Martina Ciontoli lavora nel bar di una scuola
Martina Ciontoli è uscita dal carcere per andare a lavorare, perché ha scontato un terzo della pena alla quale è stata condannata, di nove anni e quattro mesi in concorso. Resterà comunque in un ambito "protetto", lavorando nel bar interno alla Scuola superiore per l’Educazione penale "Piersanti Mattarella" gestita dal ministero della Giustizia, una scuola di alta formazione per dirigenti e dipendenti dell’amministrazione giudiziaria. Ad impegnarla sarebbe un turno di sette ore dal lunedì al venerdì, come riporta Il Messaggero, probabilmente dalle 7,30 alle 14,30. Martina Ciontoli in carcere ha studiato e si è laureata in Scienze Infermieristiche con 110 e lode.

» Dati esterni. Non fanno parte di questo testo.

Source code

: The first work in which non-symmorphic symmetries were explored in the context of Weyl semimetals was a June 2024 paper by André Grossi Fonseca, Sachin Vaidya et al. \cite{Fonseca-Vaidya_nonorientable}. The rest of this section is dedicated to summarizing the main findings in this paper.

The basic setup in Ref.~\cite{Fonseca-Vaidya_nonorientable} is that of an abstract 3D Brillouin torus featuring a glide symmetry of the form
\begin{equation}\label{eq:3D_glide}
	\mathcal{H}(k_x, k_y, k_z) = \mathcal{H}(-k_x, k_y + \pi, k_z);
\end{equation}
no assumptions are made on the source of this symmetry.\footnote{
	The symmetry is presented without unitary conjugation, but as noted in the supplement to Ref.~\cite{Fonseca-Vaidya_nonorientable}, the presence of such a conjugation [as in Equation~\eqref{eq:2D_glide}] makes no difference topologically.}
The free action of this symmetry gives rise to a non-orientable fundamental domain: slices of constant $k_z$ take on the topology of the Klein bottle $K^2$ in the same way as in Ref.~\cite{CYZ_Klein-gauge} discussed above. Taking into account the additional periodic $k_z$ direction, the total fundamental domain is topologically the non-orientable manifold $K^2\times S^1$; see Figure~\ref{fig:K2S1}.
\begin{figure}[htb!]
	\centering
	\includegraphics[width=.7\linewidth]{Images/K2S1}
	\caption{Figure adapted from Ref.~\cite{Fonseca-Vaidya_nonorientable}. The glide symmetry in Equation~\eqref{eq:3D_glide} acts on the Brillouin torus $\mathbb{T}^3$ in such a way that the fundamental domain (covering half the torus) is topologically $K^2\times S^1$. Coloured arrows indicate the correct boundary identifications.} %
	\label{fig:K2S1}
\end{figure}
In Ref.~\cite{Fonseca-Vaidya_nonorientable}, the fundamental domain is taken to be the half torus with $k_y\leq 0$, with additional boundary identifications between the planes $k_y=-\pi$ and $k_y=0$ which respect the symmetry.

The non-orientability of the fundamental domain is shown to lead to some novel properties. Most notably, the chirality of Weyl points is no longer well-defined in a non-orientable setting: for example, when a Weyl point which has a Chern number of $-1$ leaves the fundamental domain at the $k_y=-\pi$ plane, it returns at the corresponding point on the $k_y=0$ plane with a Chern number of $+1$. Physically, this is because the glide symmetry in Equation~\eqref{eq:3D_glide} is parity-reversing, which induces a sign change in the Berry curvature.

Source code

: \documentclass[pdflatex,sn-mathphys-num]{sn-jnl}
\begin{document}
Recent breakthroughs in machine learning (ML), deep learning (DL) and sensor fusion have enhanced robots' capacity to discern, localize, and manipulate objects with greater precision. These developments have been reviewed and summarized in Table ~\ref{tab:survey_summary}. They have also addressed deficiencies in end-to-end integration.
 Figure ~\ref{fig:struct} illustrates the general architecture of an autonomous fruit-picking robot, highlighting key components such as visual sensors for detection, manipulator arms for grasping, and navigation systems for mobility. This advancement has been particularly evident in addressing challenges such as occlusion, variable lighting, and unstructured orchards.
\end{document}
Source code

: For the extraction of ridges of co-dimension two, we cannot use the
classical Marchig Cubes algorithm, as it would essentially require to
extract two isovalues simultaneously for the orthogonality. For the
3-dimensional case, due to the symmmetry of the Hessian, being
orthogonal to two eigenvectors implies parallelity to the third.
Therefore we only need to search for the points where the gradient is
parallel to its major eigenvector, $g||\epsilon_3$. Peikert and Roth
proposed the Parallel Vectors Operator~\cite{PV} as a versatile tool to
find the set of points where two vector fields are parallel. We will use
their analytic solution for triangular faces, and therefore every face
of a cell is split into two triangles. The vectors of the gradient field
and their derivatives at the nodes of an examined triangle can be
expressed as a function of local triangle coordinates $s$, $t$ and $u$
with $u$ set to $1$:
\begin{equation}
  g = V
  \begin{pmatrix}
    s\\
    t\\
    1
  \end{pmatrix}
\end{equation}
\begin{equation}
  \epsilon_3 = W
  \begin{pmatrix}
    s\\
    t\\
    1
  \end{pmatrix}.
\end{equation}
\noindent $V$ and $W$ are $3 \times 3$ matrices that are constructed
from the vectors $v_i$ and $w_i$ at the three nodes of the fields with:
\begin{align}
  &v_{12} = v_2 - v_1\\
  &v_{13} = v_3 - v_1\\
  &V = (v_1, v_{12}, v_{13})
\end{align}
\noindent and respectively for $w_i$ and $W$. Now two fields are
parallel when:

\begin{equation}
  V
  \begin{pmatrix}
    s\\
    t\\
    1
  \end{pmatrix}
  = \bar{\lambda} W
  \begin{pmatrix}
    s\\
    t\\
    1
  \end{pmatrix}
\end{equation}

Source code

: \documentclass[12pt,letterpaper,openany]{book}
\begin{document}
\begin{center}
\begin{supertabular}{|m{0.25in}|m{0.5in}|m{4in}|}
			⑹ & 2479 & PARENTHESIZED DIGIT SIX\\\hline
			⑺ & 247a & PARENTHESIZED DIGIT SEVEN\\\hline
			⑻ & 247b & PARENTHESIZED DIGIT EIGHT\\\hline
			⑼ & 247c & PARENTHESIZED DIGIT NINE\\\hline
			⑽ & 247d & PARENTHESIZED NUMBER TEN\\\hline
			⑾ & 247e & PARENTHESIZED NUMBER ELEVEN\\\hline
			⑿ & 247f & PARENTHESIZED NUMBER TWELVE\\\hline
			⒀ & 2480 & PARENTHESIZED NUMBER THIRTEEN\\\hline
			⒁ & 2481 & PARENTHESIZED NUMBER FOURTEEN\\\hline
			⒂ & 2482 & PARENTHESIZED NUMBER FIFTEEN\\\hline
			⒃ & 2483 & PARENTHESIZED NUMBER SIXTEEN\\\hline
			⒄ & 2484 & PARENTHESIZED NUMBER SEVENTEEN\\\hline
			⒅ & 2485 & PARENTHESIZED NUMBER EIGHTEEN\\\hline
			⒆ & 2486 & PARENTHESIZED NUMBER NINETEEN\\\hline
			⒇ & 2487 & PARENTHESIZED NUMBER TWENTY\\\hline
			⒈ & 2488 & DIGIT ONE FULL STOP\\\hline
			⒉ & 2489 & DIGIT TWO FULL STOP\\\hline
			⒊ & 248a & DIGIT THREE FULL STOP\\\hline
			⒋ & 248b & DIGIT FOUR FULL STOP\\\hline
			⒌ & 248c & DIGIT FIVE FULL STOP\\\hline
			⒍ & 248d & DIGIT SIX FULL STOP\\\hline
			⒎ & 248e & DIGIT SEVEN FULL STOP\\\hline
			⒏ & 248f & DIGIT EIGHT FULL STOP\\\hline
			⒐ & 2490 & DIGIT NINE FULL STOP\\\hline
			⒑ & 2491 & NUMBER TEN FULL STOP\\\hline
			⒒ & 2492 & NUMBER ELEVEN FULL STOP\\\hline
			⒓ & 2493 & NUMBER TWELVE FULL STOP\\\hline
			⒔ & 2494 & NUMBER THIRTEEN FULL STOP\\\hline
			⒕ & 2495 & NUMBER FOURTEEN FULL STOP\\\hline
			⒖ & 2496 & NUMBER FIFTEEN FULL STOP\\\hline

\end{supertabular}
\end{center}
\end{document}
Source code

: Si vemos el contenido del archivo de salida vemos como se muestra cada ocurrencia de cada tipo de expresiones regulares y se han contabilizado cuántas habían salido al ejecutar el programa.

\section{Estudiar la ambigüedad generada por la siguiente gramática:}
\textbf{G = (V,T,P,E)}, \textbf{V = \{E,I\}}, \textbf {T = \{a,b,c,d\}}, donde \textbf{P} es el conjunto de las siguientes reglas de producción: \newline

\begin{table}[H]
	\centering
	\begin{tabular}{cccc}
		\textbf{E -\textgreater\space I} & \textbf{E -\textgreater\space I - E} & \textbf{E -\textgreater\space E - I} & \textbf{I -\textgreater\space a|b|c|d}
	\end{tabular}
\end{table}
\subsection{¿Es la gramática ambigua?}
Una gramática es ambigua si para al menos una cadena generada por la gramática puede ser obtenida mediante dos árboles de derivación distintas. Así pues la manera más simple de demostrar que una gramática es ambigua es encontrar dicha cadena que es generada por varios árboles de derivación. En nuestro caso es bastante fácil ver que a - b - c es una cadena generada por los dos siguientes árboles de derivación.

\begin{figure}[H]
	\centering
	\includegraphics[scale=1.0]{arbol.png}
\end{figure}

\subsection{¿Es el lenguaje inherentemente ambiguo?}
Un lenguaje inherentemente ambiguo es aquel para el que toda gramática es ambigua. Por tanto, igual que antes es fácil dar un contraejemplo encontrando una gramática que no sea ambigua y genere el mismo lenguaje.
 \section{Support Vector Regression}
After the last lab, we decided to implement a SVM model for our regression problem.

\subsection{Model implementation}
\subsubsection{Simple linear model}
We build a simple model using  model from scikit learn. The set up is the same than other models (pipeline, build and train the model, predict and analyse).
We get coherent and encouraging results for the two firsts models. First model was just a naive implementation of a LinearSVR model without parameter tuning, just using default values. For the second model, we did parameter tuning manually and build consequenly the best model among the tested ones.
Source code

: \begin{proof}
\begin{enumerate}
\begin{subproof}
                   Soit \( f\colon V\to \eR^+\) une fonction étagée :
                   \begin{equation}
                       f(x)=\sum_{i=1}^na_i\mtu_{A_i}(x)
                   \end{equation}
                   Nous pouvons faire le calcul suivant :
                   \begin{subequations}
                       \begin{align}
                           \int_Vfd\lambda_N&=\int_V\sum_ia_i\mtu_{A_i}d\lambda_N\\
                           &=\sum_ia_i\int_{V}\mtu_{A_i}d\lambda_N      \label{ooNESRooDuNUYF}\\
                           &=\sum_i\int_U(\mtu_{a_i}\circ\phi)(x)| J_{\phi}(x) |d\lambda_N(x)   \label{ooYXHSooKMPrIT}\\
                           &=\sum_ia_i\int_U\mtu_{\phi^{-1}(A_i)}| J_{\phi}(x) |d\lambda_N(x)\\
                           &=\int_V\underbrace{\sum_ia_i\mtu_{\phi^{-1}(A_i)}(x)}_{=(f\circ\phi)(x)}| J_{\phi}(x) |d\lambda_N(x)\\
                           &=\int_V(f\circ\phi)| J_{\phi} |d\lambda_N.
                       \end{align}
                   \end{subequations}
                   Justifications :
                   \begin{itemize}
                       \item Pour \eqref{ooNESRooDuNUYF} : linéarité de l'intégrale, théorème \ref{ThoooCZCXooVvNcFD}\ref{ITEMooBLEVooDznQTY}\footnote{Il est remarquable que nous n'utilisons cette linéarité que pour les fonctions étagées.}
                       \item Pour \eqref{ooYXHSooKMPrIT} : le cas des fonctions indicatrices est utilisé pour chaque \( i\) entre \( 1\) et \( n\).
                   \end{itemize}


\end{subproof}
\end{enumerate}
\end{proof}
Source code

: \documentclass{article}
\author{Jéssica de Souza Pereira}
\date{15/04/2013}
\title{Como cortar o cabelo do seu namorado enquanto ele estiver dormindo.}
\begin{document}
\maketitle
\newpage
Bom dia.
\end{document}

Condanne della famiglia Ciontoli e motivazione della sentenza
La famiglia Ciontoli è stata condannata in via definitiva nel 2021, ritenuta responsabile della morte di Marco Vannini. A premere accidentalmente il grilletto sulla pistola che ha ferito mortalmente il ventenne di Cerveteri dieci anni fa è stato il capofamiglia, Antonio Ciontoli, condannato in Cassazione a quattordici anni di carcere per omicidio volontario con dolo eventuale. Gli altri membri della famiglia, sua moglie Maria Pezzillo e i due figli Martina e Federico, sono stati invece condannati a nove anni e quattro mesi in concorso.
Per i giudici Marco Vannini si sarebbe potuto salvare se la famiglia Vannini avesse agito diversamente dopo il suo ferimento: se avesse chiamato subito i soccorsi, dicendo chiaramente che il ragazzo era stato attinto da un colpo d'arma da fuoco. Invece mentendo si è innescata una spirale di bugie, che ha tardato l'arrivo dei sanitari e le cure necessarie, fino a portarlo alla morte. La Corte di Cassazione nelle motivazioni della sentenza, che ha chiuso la vicenda giudiziaria ha scritto che "la condotta di Antonio Ciontoli fu non solo assolutamente anti doverosa, ma caratterizzata da pervicacia e spietatezza, anche nel nascondere quanto realmente accaduto”.